During an interview with the Daily Wire’s Candace Owens this week, Trump was asked why he failed to issue pardons to WikiLeaks co-founder Assange and National Security Agency (NSA) whistleblower Snowden, which activists had been pushing for in the president’s final months in office.
“You have two sides of it,” Trump said. He described their separate situations as, respectively, a “sort of a spy deal going on” and “somebody that’s exposing real corruption,” but without indicating which description applied to which person, concluding only that he felt “a little bit more strongly about one than the other.”
Media reports earlier this year indicated Trump had been convinced by aides that an Assange or a Snowden pardon would upset Senate Republicans, who were gearing up to vote in his impeachment trial at the time. He also appeared to negatively reference Assange and “spying” at one point, though he did not elaborate.

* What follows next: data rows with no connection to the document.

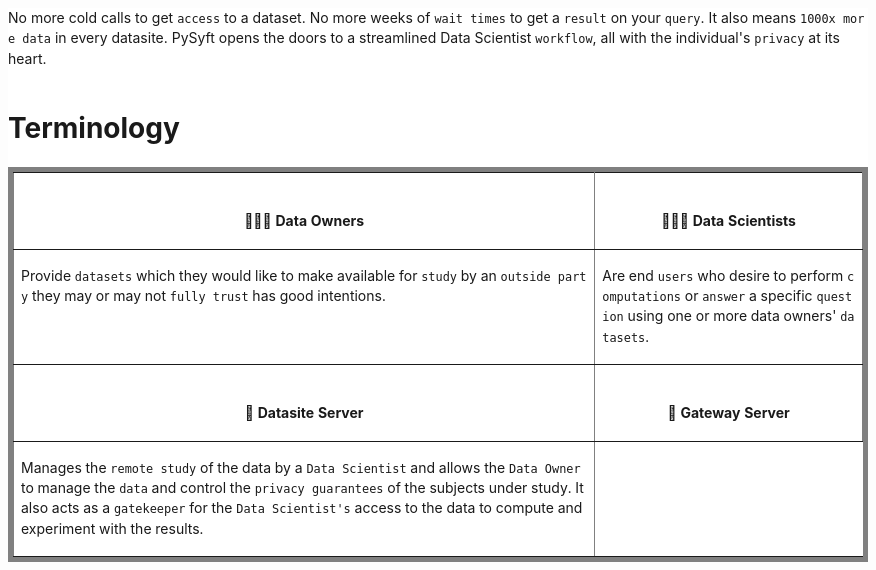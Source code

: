 No more cold calls to get `access` to a dataset. No more weeks of `wait times` to get a `result` on your `query`. It also means `1000x more data` in every datasite. PySyft opens the doors to a streamlined Data Scientist `workflow`, all with the individual's `privacy` at its heart.



# Terminology

<table border="5" bordercolor="grey">
<tr>
<th align="center">
<img width="441" height="1">
<p>👨🏻‍💼 Data Owners</p>
</th>
<th align="center">
<img width="441" height="1">
<p>👩🏽‍🔬 Data Scientists</p>
</th>
</tr>
<tr>
<td valign="top">


Provide `datasets` which they would like to make available for `study` by an `outside party` they may or may not `fully trust` has good intentions.

</td>
<td valign="top">


Are end `users` who desire to perform `computations` or `answer` a specific `question` using one or more data owners' `datasets`.

</td>
</tr>
<tr>
<th align="center">
<img width="441" height="1">
<p>🏰 Datasite Server</p>
</th>
<th align="center">
<img width="441" height="1">
<p>🔗 Gateway Server</p>
</th>
</tr>
<tr>
<td valign="top">


Manages the `remote study` of the data by a `Data Scientist` and allows the `Data Owner` to manage the `data` and control the `privacy guarantees` of the subjects under study. It also acts as a `gatekeeper` for the `Data Scientist's` access to the data to compute and experiment with the results.
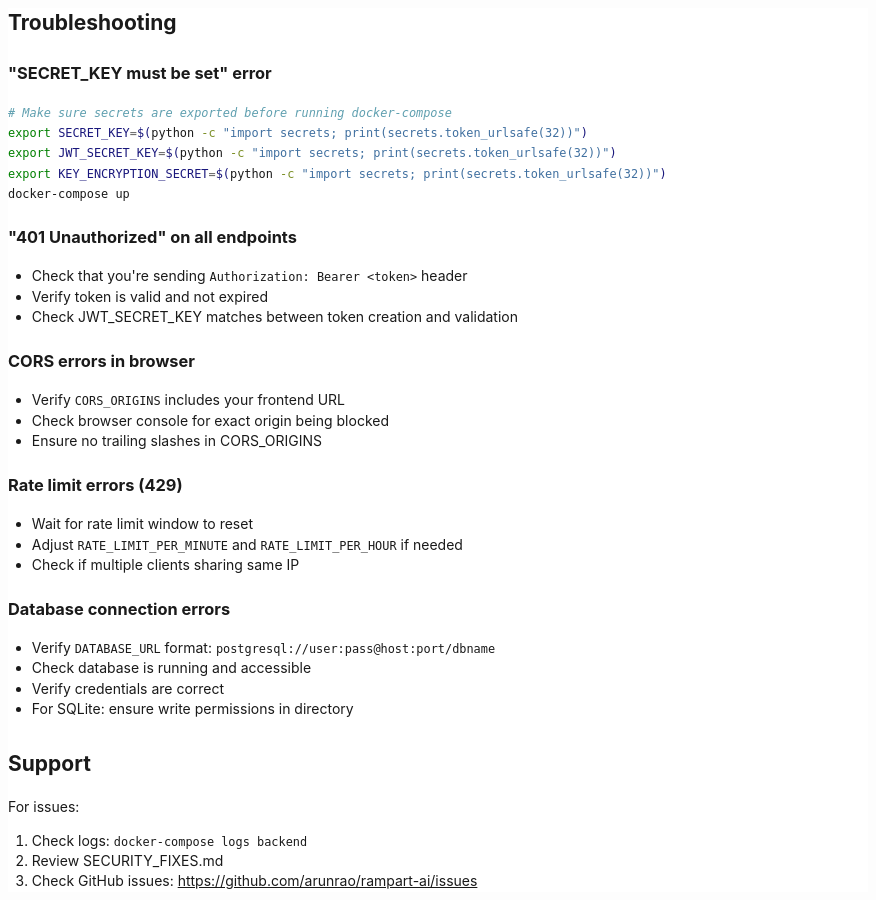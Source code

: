 ## Troubleshooting

### "SECRET_KEY must be set" error
```bash
# Make sure secrets are exported before running docker-compose
export SECRET_KEY=$(python -c "import secrets; print(secrets.token_urlsafe(32))")
export JWT_SECRET_KEY=$(python -c "import secrets; print(secrets.token_urlsafe(32))")
export KEY_ENCRYPTION_SECRET=$(python -c "import secrets; print(secrets.token_urlsafe(32))")
docker-compose up
```

### "401 Unauthorized" on all endpoints
- Check that you're sending `Authorization: Bearer <token>` header
- Verify token is valid and not expired
- Check JWT_SECRET_KEY matches between token creation and validation

### CORS errors in browser
- Verify `CORS_ORIGINS` includes your frontend URL
- Check browser console for exact origin being blocked
- Ensure no trailing slashes in CORS_ORIGINS

### Rate limit errors (429)
- Wait for rate limit window to reset
- Adjust `RATE_LIMIT_PER_MINUTE` and `RATE_LIMIT_PER_HOUR` if needed
- Check if multiple clients sharing same IP

### Database connection errors
- Verify `DATABASE_URL` format: `postgresql://user:pass@host:port/dbname`
- Check database is running and accessible
- Verify credentials are correct
- For SQLite: ensure write permissions in directory

## Support

For issues:
1. Check logs: `docker-compose logs backend`
2. Review SECURITY_FIXES.md
3. Check GitHub issues: https://github.com/arunrao/rampart-ai/issues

“There [were] some spying things, and there [were] some bad things released that really set us back and really hurt us with what they did,” he said, according to the Daily Wire. It was alleged during the opening stages of Assange’s extradition hearing in London last year that the journalist had been offered a pardon in exchange for spinning the origin of hacked Democratic emails sent during the 2016 presidential campaign.
The White House denied the claim and said the president “barely” knew the Republican congressman through which the deal had allegedly been offered. The congressman, in turn, said he had made the proposal on his own initiative and the White House had not endorsed it.
Trump said he had ultimately decided to let the issue be handled in the courtroom. “I guess the courts are actually doing that,” he said.
Assange is currently being held in a UK prison, from where it was recently ruled he can be extradited to the US to stand trial on espionage charges for having published documents related to alleged US war crimes during the Afghanistan and Iraq campaigns. He faces up to 175 years in prison if convicted. His mental and physical health has deteriorated during his 20 months of incarceration, and he recently suffered a stroke.
Snowden, who has remained a fugitive from the US since whistleblowing on the NSA for unconstitutional spying on the American public in 2013, seemed a more likely candidate for a presidential pardon. The former president said last year he was “looking” at Snowden’s case, noting that many felt he had “not been treated fairly.” This about-face surprised many commentators, given that Trump had previously referred to the former NSA contractor as a “spy who should be executed.”